Concernant les institutions financières internationales, la question est aussi d’ordre politique. En 1996, le FMI et la Banque Mondiale ont conjointement lancé « l’initiative des pays pauvres très endettés ». Ce programme visait à alléger la dette des pays pauvres en effaçant tout simplement une partie, en échange d’un engagement des Etats bénéficiaires pour lutter contre la pauvreté. Pas moins d’une quarantaine de pays ont pu bénéficier de ce programme. La Tunisie n’en faisait pas partie car elle ne répondait pas aux critères d’éligibilité. Il ne s’agit pas ici d’appeler à bénéficier de ce programme, mais simplement de démontrer qu’un effacement de la dette par ces institutions est possible, tant que les conditions politiques puissent légitimer cet allègement.

Pour ce faire, une stratégie diplomatique semble être plus que nécessaire. Plusieurs pays sont dans le même cas que la Tunisie, et la construction d’un front politique et diplomatique en faveur de l’effacement des dettes extérieures peut créer un rapport de force dans les négociations. La CNUCED a ainsi proposé un accord mondial sur la dette, et ce, afin d’éviter un désastre économique mondial. Ce type d’initiative ne fera que renforcer le poids des débiteurs dans les négociations avec leurs créanciers. Par ailleurs, certains économistes préconisent la création d’un fonds international pour le rachat des titres de dette des pays en développement envers les marchés financiers. Une dette qui représente près d’un tiers de notre dette extérieure.

Conclusion

La question de la dette, comme dit précédemment, représente une barrière psychologique dans l’inconscient politique tunisien, ce qui est légitime. Cependant, la situation que l’on vit aujourd’hui est inédite. Le FMI prévoit une récession de 4% du PIB tunisien, une première historique. Cette crise pourrait être fatale pour l’économie tunisienne. Dans ce texte, nous avons démontré qu’annuler la dette était une option possible, envisageable et souhaitable.

Loin des calculs mathématiques et comptables, la question qui se pose aujourd’hui est d’ordre politique : quel est le projet politique de la République Tunisienne ? Les générations futures sont-elles condamnées à vivre avec pour seul objectif le remboursement d’une dette qui ne sera jamais remboursée ? Cela est absurde. L’économie tunisienne aura besoin de souffler après cette crise.
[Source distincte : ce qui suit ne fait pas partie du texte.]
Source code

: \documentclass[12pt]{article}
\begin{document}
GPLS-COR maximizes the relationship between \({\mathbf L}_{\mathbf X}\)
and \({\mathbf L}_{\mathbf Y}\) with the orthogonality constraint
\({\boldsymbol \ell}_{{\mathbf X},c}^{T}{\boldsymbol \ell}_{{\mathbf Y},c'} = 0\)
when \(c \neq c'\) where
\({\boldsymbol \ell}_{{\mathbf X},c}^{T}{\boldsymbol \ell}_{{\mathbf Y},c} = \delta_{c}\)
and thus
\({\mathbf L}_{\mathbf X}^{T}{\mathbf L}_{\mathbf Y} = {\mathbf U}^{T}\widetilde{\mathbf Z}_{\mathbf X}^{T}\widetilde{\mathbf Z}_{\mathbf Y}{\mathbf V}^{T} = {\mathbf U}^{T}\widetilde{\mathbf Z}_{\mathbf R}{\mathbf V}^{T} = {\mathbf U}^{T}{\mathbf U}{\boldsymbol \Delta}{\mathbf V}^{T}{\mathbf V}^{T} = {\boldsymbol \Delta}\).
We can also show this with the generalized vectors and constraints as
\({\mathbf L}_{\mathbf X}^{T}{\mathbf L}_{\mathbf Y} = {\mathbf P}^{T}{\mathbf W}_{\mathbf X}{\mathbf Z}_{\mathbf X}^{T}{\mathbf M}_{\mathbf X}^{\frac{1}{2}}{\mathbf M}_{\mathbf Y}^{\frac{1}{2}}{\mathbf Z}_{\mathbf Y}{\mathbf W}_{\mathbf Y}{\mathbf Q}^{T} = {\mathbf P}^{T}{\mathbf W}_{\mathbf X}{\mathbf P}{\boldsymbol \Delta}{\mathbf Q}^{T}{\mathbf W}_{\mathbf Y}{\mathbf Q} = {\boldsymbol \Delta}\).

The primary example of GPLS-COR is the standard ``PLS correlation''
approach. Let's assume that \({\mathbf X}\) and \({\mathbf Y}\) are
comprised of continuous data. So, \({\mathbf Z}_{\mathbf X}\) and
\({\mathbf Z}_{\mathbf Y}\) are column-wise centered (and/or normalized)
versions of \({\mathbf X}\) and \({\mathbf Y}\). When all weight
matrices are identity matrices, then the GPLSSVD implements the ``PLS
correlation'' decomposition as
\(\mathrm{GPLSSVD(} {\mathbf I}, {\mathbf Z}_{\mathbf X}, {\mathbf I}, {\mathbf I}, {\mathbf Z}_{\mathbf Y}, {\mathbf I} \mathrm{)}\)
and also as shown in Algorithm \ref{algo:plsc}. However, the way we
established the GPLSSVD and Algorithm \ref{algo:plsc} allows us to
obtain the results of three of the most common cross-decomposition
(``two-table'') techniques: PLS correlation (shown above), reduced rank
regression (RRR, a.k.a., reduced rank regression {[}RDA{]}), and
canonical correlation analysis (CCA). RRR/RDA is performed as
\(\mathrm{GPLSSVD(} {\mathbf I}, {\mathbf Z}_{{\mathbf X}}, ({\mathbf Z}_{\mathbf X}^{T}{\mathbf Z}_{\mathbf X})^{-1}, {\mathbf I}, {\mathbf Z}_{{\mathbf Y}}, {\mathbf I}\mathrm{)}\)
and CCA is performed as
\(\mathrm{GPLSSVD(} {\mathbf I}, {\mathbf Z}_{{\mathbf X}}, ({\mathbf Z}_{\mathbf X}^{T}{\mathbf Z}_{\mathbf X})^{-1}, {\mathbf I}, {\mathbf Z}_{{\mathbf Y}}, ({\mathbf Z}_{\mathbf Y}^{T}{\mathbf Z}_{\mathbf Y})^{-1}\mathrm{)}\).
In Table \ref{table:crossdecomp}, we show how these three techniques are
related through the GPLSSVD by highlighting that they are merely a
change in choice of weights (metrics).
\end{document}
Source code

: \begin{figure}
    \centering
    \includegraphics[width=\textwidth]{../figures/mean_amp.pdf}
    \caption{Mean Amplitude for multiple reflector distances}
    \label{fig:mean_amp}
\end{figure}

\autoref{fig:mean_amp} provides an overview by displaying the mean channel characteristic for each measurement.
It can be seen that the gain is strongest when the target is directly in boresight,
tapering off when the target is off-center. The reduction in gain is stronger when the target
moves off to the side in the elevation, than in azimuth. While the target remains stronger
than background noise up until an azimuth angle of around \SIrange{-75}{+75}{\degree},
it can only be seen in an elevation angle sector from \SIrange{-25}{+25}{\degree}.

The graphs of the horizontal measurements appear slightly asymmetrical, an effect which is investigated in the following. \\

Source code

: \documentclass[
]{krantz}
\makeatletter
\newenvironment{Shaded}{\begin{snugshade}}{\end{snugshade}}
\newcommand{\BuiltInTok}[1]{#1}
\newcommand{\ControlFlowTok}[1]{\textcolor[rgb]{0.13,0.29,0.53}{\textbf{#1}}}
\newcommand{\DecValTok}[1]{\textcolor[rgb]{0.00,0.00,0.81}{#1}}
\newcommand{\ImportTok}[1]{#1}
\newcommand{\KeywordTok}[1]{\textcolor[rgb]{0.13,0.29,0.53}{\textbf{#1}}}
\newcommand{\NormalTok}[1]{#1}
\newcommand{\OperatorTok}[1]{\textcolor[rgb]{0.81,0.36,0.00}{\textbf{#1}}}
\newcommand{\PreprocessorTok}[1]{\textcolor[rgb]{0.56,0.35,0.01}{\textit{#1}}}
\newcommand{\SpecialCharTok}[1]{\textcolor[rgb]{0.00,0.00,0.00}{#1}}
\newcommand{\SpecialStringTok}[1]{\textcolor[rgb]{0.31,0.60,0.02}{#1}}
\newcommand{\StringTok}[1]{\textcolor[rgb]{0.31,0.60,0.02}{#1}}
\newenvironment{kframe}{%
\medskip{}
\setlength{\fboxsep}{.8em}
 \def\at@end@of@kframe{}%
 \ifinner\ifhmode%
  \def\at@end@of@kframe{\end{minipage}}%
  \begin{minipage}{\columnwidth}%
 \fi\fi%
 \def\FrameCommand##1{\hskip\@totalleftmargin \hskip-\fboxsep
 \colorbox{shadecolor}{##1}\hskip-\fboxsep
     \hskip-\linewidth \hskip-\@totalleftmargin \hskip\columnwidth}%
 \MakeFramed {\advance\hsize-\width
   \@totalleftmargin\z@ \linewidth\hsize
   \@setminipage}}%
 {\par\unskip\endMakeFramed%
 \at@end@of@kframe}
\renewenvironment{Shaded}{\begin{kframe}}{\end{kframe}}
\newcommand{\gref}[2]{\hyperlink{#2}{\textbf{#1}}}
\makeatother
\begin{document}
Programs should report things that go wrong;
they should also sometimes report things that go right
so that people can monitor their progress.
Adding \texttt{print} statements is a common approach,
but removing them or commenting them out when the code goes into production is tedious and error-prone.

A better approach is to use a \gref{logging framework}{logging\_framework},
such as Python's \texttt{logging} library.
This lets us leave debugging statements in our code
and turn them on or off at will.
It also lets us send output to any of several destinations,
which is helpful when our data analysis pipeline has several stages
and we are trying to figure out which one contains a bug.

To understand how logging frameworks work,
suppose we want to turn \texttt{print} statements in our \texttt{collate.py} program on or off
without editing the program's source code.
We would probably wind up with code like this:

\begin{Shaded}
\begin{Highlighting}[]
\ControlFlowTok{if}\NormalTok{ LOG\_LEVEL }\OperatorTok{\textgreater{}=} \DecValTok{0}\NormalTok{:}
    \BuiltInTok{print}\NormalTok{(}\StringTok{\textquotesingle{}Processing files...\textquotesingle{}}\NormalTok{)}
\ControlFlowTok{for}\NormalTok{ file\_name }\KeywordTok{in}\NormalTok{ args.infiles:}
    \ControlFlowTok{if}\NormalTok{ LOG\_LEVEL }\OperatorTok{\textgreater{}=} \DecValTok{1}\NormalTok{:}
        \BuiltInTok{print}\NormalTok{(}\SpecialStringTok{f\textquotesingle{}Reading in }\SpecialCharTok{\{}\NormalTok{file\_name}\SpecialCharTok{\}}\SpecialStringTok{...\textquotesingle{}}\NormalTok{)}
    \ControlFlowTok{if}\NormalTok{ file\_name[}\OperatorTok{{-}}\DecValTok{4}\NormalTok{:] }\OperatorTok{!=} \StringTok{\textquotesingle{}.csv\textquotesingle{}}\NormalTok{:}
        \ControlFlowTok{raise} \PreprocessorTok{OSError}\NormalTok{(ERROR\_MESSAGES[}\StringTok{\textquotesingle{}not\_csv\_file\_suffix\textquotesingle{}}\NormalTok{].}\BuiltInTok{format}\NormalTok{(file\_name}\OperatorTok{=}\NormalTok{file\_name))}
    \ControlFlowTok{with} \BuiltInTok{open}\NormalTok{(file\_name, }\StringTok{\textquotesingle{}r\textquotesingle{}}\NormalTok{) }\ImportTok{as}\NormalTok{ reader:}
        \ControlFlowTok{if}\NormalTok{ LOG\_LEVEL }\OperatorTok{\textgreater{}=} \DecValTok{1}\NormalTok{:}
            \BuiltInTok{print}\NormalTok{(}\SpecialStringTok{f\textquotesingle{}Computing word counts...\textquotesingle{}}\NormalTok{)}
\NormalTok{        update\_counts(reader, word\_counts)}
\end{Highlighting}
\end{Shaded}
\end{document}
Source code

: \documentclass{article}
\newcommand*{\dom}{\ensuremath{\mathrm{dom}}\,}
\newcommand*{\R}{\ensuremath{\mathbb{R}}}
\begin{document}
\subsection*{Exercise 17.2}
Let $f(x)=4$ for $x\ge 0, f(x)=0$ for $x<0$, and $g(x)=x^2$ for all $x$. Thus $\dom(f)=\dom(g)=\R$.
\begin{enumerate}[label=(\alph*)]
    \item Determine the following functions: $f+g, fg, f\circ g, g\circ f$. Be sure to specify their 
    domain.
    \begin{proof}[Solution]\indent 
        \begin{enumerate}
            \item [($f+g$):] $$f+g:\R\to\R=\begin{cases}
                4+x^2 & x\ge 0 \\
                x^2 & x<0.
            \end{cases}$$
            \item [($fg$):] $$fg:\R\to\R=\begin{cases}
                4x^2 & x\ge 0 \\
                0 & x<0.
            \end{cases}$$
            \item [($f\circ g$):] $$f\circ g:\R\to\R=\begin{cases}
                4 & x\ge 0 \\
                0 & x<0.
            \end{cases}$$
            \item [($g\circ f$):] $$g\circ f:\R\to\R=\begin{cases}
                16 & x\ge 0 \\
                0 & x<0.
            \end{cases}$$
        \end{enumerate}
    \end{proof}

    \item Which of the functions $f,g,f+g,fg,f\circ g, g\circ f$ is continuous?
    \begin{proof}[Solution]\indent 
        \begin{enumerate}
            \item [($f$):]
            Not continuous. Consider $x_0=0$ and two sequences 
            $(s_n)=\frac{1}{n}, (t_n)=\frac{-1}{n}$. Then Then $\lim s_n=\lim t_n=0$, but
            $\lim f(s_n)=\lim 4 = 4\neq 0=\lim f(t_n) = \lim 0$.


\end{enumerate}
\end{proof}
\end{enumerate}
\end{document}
Nous aurons besoin d’investir massivement dans la santé, les infrastructures, l’éducation. Nous aurons besoin de prévoir la transition énergétique et la crise écologique et climatique. Pour ce faire, nous avons besoin de regagner notre souveraineté politique et économique. La dette ne nous laisse aucune marge de manœuvre. L’annuler est aujourd’hui une question de sécurité nationale. Le contexte est favorable, il ne manque que le courage.